El columnista de Al Jazeera, Andrew Mitrovica, afirma: «Los analistas advierten ahora que la guerra destinada a debilitar a Teherán podría fortalecerlo. Andrew Mitrovica dice que Irán está ganando porque se adapta».

“Irán no necesita superioridad aérea para ejercer presión. Necesita resistencia. Su estrategia de ‘mosaico’ —capas de mando y poder descentralizado— implica que, aunque los líderes sean asesinados, el sistema sobrevive. Transforma la vulnerabilidad en resiliencia. Convierte el tiempo en un arma”, señala.

Robert Pape, profesor de ciencias políticas en la Universidad de Chicago, también escribió un artículo en el New York Times el 6 de abril titulado «La guerra está convirtiendo a Irán en una gran potencia mundial».
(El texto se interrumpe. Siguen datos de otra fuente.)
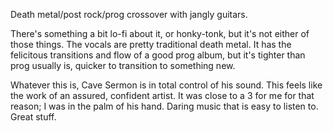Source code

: Death metal/post rock/prog crossover with jangly guitars.

There's something a bit lo-fi about it, or honky-tonk, but it's not either
of those things. The vocals are pretty traditional death metal. It has the
felicitous transitions and flow of a good prog album, but it's tighter than
prog usually is, quicker to transition to something new.

Whatever this is, Cave Sermon is in total control of his sound. This feels like
the work of an assured, confident artist. It was close to a 3 for me for that
reason; I was in the palm of his hand. Daring music that is easy to listen to.
Great stuff.
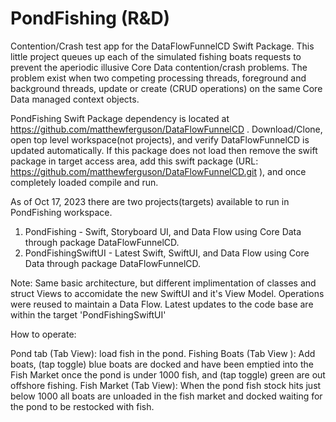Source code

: # PondFishing (R&D)

Contention/Crash test app for the DataFlowFunnelCD Swift Package. This little project queues up each of the simulated fishing boats requests to prevent the aperiodic illusive Core Data contention/crash problems. The problem exist when two competing processing threads, foreground and background threads, update or create (CRUD operations) on the same Core Data managed context objects. 

PondFishing Swift Package dependency is located at https://github.com/matthewferguson/DataFlowFunnelCD . Download/Clone, open top level workspace(not projects), and verify DataFlowFunnelCD is updated automatically. If this package does not load then remove the swift package in target access area, add this swift package (URL: https://github.com/matthewferguson/DataFlowFunnelCD.git ), and once completely loaded compile and run. 

As of Oct 17, 2023 there are two projects(targets) available to run in PondFishing workspace.

1. PondFishing - Swift, Storyboard UI, and Data Flow using Core Data through package DataFlowFunnelCD. 
2. PondFishingSwiftUI - Latest Swift, SwiftUI, and Data Flow using Core Data through package DataFlowFunnelCD.

Note: Same basic architecture, but different implimentation of classes and struct Views to accomidate the new SwiftUI and it's View Model. Operations were reused to maintain a Data Flow. Latest updates to the code base are within the target 'PondFishingSwiftUI'

How to operate:

Pond tab (Tab View): load fish in the pond.
Fishing Boats (Tab View ): Add boats, (tap toggle) blue boats are docked and have been emptied into the Fish Market once the pond is under 1000 fish, and (tap toggle) green are out offshore fishing.
Fish Market (Tab View): When the pond fish stock hits just below 1000 all boats are unloaded in the fish market and docked waiting for the pond to be restocked with fish. 
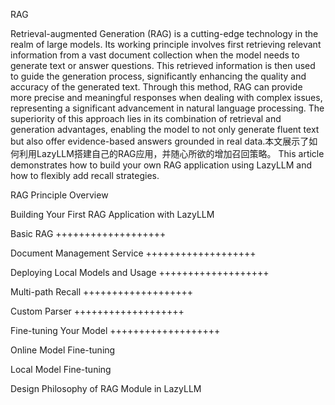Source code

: RAG

Retrieval-augmented Generation (RAG) is a cutting-edge technology in the realm of large models. Its working principle involves first retrieving relevant information from a vast document collection when the model needs to generate text or answer questions. This retrieved information is then used to guide the generation process, significantly enhancing the quality and accuracy of the generated text. Through this method, RAG can provide more precise and meaningful responses when dealing with complex issues, representing a significant advancement in natural language processing. The superiority of this approach lies in its combination of retrieval and generation advantages, enabling the model to not only generate fluent text but also offer evidence-based answers grounded in real data.本文展示了如何利用LazyLLM搭建自己的RAG应用，并随心所欲的增加召回策略。
This article demonstrates how to build your own RAG application using LazyLLM and how to flexibly add recall strategies.

RAG Principle Overview

Building Your First RAG Application with LazyLLM

Basic RAG
+++++++++++++++++++


Document Management Service
+++++++++++++++++++


Deploying Local Models and Usage
+++++++++++++++++++


Multi-path Recall
+++++++++++++++++++


Custom Parser
+++++++++++++++++++


Fine-tuning Your Model
+++++++++++++++++++


Online Model Fine-tuning

Local Model Fine-tuning


Design Philosophy of RAG Module in LazyLLM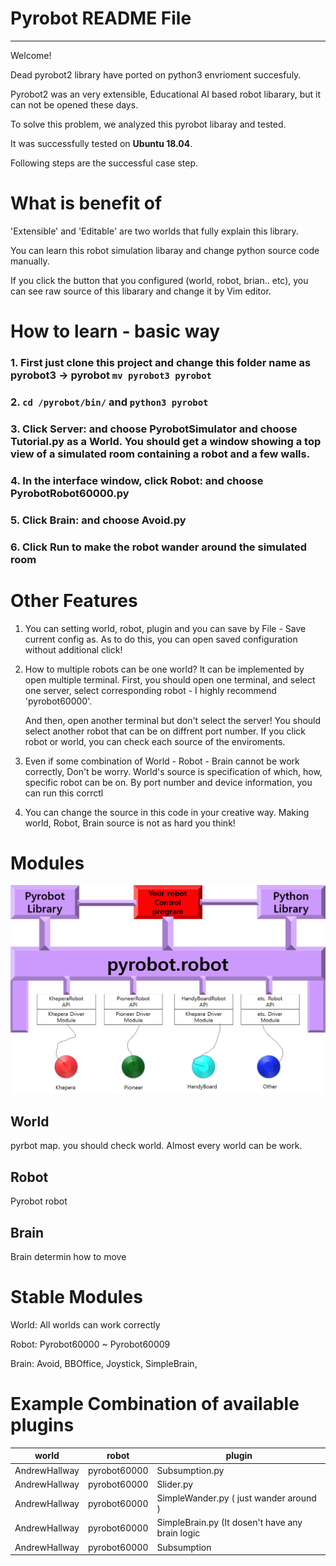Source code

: # Pyrobot README File
----------------

Welcome!

Dead pyrobot2 library have ported on python3 envrioment succesfuly.

Pyrobot2 was an very extensible, Educational AI based robot libarary, but it can not be opened these days.

To solve this problem, we analyzed this pyrobot libaray and tested. 

It was successfully tested on **Ubuntu 18.04**. 

Following steps are the successful case step. 

# What is benefit of 

'Extensible' and 'Editable' are two worlds that fully explain this library.

You can learn this robot simulation libaray and change python source code manually.

If you click the button that you configured (world, robot, brian.. etc), you can see raw source of this libarary and change it by Vim editor.

# How to learn - basic way

### 1. First just clone this project and change this folder name as pyrobot3 -> pyrobot `mv pyrobot3 pyrobot`

### 2. `cd /pyrobot/bin/` and `python3 pyrobot` 

### 3. Click Server: and choose PyrobotSimulator and choose Tutorial.py as a World. You should get a window showing a top view of a simulated room containing a robot and a few walls.

### 4. In the interface window, click Robot: and choose PyrobotRobot60000.py

### 5. Click Brain: and choose Avoid.py

### 6. Click Run to make the robot wander around the simulated room

# Other Features

1. You can setting world, robot, plugin and you can save by File - Save current config as. As to do this, you can open saved configuration without additional click!

2. How to multiple robots can be one world? It can be implemented by open multiple terminal. First, you should open one terminal, and select one server, select corresponding robot - I highly recommend 'pyrobot60000'.

   And then, open another terminal but don't select the server! You should select another robot that can be on diffrent port number. If you click robot or world, you can check each source of the enviroments.  

3. Even if some combination of World - Robot - Brain cannot be work correctly, Don't be worry. World's source is specification of which, how, specific robot can be on. By port number and device information, you can run this corrctl

4. You can change the source in this code in your creative way. Making world, Robot, Brain source is not as hard you think! 

# Modules

![modules.png](modules.png)

## World

pyrbot map. you should check world. Almost every world can be work.

## Robot

Pyrobot robot 

## Brain

Brain determin how to move 

# Stable Modules

World: All worlds can work correctly

Robot: Pyrobot60000 ~ Pyrobot60009

Brain: Avoid, BBOffice, Joystick, SimpleBrain,  

# Example Combination of available plugins


| world           | robot          | plugin                                          |
| --------------- | -------------- | -----------------                               |
| AndrewHallway   | pyrobot60000   | Subsumption.py                                  |
| AndrewHallway   | pyrobot60000   | Slider.py                                       |
| AndrewHallway   | pyrobot60000   | SimpleWander.py   ( just wander around )        |
| AndrewHallway   | pyrobot60000   | SimpleBrain.py (It dosen't have any brain logic |
| AndrewHallway   | pyrobot60000   | Subsumption                                     |



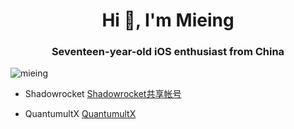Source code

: <h1 align="center">Hi 👋, I'm Mieing</h1>
<h3 align="center">Seventeen-year-old iOS enthusiast from China</h3>

<p align="left"> <img src="https://komarev.com/ghpvc/?username=mieing&label=Profile%20views&color=0e75b6&style=flat" alt="mieing" /> </p>

- Shadowrocket [Shadowrocket共享帐号](https://github.com/Mieing/Shadowrocket)

- QuantumultX [QuantumultX](https://github.com/Mieing/Qure)


</p>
La guerra entre Israel y Estados Unidos contra Irán comenzó el 28 de febrero.

“Irán es mucho más fuerte que hace apenas 40 días. Controla el 20% del petróleo mundial. Se ha convertido en un cuarto centro de poder emergente. … Estados Unidos está de un lado, y sus rivales son China, Rusia y ahora Irán”, argumenta Pape, y añade: “Si el control iraní sobre el estrecho persiste durante meses o años, como creo que podría suceder, transformará drásticamente el orden mundial en detrimento de Estados Unidos”.

Este resultado, por sí solo, fortalecerá significativamente la posición de Irán y mejorará su imagen global, ahora en el centro de atención. La verdadera realidad de Irán ha quedado al descubierto, contrarrestando los prolongados intentos de distorsionarla, mientras que la imagen otrora impecable de la entidad de ocupación israelí se ha visto empañada a nivel mundial. Estos cambios tendrán consecuencias importantes e impredecibles.

Este conflicto podría considerarse uno de los más trascendentales de la historia reciente, del cual Irán ha salido con daños mínimos en comparación con las importantes ventajas estratégicas que ha obtenido. Sobre todo, se ha transformado en una potencia mundial emergente de gran envergadura.